Province says there's no concern with oil storage in Alberta despite Trans Mountain pipeline shutdown

Oil industry officials in Alberta do not expect the temporary pipeline shutdown will have a significant impact on Canadian oil production.

Temporary closure won't have significant impact on oil production, industry official says

In this file photo, an oil pumpjack pumps oil in a field near Calgary. Oil industry officials in Alberta do not expect the temporary shut down of the Trans Mountain pipeline will have a significant impact on Canadian oil production. (Todd Korol/Reuters)

More than two weeks since the Trans Mountain pipeline temporarily shut down amid devastating flooding in British Columbia, industry officials in Alberta still do not expect it will have a significant impact on oil production.

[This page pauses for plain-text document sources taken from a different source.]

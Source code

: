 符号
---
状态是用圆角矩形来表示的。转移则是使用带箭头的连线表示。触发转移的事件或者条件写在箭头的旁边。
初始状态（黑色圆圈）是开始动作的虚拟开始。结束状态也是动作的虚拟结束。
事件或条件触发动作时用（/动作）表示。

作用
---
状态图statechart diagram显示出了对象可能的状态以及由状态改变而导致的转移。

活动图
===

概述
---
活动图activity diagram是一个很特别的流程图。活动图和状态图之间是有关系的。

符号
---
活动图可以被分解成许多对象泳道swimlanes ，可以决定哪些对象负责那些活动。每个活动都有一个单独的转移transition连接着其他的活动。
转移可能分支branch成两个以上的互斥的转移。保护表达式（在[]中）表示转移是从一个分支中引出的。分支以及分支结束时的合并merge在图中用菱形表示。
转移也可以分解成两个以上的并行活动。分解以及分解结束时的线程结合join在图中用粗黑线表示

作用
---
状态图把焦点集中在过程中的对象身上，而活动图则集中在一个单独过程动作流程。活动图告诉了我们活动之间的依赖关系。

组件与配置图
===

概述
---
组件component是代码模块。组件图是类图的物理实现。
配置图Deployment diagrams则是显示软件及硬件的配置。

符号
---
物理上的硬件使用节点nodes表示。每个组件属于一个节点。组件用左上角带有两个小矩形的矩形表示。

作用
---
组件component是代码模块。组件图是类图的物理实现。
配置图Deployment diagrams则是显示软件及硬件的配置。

The pipeline is considered one of the main arteries shipping oil from Alberta to B.C., typically transporting about 300,000 barrels per day of light crude as well as refined gasoline and diesel to the West Coast. 

Trans Mountain Corp., the federal Crown corporation that operates the pipeline, shut down the line as a precautionary measure on Nov. 14 but said Wednesday a restart is "only a few days away," though it will be at reduced capacity.

An official with the Canadian Association of Petroleum Producers (CAPP) told CBC News this week that the temporary shutdown of Trans Mountain "will not have [a] significant impact on oil production in Canada." 

"It is contributing to gasoline supply constraints in the near-term as this is a main conduit for oil and refined products to British Columbia," CAPP vice-president Ben Brunnen wrote in an email. 

"The startup of the Line 3 pipeline just weeks ago does offer some redundancy at this time to get crude oil supplies to the West Coast." 

Alberta's provincial government said Friday it is in "constant communication" with Trans Mountain officials "as the difficult situation in B.C. continues."

A spokeswoman said some limited rail transport has resumed, with CP Rail restarting limited operations last week. She also said the government is monitoring oil product storage capacity in Alberta and "there are no concerns right now."

When crude storage begins to fill up, there can be a drag on price. An extreme example occurred three years ago when pipeline bottlenecks saw the price gap between Canadian crude and the North American benchmark widen dramatically, costing some oil producers dearly.

Analyst Tommy Chu is keeping an eye on developments with the Trans Mountain pipeline, which typically accounts for about 10 per cent of crude exports from the province.

Chu said Alberta's oil sector was seeing elevated inventory levels last month due to refinery outages in the U.S. Midwest and the Gulf Coast, where the bulk of Alberta oil typically flows. 

"So Trans Mountain going down for an outage like this wasn't what we would have liked to see, given that there's other factors going on," said Chu, a senior research associate at Enverus, an energy data analytics firm.

"But luckily we've seen utilization in the U.S. start to pick up, as we would expect toward the end of December."

Chu said some crude is being moved from Alberta to B.C. by train and truck, but he added that it's mostly refined products, like gasoline, that are being prioritized.